» Activity
From the entries below, reproduce exactly the line containing "1. **Always run", the line containing "可通過卡券編號、用戶編號、結算日期、活動代碼、核銷場景、進行篩選查看", and every line in between, with nothing added.

» Data extracts
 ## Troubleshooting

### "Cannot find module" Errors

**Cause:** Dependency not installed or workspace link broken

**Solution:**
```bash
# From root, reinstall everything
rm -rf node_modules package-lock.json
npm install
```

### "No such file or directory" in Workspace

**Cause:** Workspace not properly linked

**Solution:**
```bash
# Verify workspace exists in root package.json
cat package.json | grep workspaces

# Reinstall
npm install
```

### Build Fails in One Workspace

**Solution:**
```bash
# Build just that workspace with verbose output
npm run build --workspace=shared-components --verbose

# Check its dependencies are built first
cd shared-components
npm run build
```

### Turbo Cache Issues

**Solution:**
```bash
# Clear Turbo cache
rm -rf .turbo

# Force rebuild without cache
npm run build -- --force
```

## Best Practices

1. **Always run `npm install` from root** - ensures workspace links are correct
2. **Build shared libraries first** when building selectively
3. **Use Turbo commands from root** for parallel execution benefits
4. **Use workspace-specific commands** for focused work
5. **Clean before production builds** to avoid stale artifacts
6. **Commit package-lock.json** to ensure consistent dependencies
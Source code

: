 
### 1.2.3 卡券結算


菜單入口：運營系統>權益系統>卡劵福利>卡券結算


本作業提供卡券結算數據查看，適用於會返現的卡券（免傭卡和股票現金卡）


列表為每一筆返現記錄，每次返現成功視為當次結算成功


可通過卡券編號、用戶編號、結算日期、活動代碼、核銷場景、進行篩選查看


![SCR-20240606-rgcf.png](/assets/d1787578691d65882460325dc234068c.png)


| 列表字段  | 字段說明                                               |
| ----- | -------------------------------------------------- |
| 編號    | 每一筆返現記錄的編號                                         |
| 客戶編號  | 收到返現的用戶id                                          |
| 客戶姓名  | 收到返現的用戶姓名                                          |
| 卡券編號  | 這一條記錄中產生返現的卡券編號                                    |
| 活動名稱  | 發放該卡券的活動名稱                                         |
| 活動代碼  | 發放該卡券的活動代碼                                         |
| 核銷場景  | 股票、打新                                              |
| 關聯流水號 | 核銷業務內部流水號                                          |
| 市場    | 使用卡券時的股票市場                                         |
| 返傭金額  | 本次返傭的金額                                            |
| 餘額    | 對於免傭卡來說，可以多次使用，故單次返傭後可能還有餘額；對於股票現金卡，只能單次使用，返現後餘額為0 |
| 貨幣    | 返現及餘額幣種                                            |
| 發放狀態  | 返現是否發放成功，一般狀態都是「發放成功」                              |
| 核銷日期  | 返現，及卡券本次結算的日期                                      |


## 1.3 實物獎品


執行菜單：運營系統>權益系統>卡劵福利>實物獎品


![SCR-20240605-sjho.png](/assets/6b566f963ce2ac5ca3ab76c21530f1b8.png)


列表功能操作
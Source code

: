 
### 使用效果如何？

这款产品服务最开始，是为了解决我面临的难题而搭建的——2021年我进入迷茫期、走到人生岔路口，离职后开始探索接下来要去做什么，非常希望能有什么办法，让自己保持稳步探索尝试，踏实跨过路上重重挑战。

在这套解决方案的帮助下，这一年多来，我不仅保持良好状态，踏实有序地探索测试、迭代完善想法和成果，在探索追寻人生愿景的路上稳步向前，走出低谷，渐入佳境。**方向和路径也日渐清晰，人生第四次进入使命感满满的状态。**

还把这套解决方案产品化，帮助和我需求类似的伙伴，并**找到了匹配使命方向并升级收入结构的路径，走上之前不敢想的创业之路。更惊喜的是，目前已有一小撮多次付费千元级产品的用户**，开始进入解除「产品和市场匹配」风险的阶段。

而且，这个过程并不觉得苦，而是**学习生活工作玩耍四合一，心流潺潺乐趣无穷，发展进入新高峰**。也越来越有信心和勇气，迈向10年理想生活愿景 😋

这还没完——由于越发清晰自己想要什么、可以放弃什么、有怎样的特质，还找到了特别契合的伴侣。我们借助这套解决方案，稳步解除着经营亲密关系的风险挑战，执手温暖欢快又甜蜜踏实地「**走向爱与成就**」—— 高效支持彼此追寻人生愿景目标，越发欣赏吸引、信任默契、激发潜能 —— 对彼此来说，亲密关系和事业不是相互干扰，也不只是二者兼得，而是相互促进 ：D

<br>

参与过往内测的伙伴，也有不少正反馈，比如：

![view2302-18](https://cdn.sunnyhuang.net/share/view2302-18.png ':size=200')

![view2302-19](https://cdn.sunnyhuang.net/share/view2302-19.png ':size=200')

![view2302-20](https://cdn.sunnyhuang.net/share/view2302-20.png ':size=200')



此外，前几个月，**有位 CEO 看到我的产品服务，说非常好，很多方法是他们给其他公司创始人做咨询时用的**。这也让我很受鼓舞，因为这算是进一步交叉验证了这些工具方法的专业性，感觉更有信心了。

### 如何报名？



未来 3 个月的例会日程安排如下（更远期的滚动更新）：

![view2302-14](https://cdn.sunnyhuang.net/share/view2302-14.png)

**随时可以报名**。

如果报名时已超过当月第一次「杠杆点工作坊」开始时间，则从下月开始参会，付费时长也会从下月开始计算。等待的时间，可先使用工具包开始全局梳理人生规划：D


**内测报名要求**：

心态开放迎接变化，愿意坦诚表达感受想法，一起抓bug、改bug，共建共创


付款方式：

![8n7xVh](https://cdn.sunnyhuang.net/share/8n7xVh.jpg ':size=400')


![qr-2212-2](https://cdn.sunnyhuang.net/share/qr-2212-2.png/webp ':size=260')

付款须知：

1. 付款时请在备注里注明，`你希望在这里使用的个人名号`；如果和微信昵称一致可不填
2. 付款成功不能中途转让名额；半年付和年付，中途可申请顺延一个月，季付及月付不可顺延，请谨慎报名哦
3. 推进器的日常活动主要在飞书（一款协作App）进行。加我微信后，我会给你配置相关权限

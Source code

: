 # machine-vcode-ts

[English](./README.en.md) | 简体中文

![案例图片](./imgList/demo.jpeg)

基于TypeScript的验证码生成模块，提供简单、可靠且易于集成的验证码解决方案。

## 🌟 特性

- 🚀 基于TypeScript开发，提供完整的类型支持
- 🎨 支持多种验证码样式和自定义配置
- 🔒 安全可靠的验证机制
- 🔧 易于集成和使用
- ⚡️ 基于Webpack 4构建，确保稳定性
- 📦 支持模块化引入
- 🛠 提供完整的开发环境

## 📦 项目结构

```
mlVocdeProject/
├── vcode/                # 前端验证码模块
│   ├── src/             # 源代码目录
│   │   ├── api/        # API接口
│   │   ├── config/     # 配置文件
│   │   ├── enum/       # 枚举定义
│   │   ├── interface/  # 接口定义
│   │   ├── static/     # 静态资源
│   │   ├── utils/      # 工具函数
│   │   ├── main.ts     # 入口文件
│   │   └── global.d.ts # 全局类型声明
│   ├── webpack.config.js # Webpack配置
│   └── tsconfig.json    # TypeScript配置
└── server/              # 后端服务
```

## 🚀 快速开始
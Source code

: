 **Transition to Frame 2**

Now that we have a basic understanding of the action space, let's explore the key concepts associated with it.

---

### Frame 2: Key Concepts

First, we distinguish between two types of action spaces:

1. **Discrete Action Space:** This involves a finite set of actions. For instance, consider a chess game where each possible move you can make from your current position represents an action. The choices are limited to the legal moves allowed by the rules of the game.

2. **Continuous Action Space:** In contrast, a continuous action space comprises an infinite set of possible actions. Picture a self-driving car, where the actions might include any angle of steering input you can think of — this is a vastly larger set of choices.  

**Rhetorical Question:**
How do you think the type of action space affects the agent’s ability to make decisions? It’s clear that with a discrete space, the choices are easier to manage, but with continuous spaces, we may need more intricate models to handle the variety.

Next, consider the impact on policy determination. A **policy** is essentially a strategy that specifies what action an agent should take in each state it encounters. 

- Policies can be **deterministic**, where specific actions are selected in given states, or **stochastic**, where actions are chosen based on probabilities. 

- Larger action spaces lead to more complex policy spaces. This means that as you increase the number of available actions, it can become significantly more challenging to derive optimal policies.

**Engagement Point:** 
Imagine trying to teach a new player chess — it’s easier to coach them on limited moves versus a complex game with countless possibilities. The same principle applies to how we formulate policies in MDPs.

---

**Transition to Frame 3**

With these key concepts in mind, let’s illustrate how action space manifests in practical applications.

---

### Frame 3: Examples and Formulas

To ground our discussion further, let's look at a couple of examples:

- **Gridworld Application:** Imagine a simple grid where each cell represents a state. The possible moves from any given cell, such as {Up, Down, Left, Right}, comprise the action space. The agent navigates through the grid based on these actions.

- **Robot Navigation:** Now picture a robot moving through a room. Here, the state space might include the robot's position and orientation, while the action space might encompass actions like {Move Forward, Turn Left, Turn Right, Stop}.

» Answer for the task
1. **Always run `npm install` from root** - ensures workspace links are correct
2. **Build shared libraries first** when building selectively
3. **Use Turbo commands from root** for parallel execution benefits
4. **Use workspace-specific commands** for focused work
5. **Clean before production builds** to avoid stale artifacts
6. **Commit package-lock.json** to ensure consistent dependencies
Source code

: 
### 1.2.3 卡券結算


菜單入口：運營系統>權益系統>卡劵福利>卡券結算


本作業提供卡券結算數據查看，適用於會返現的卡券（免傭卡和股票現金卡）


列表為每一筆返現記錄，每次返現成功視為當次結算成功


可通過卡券編號、用戶編號、結算日期、活動代碼、核銷場景、進行篩選查看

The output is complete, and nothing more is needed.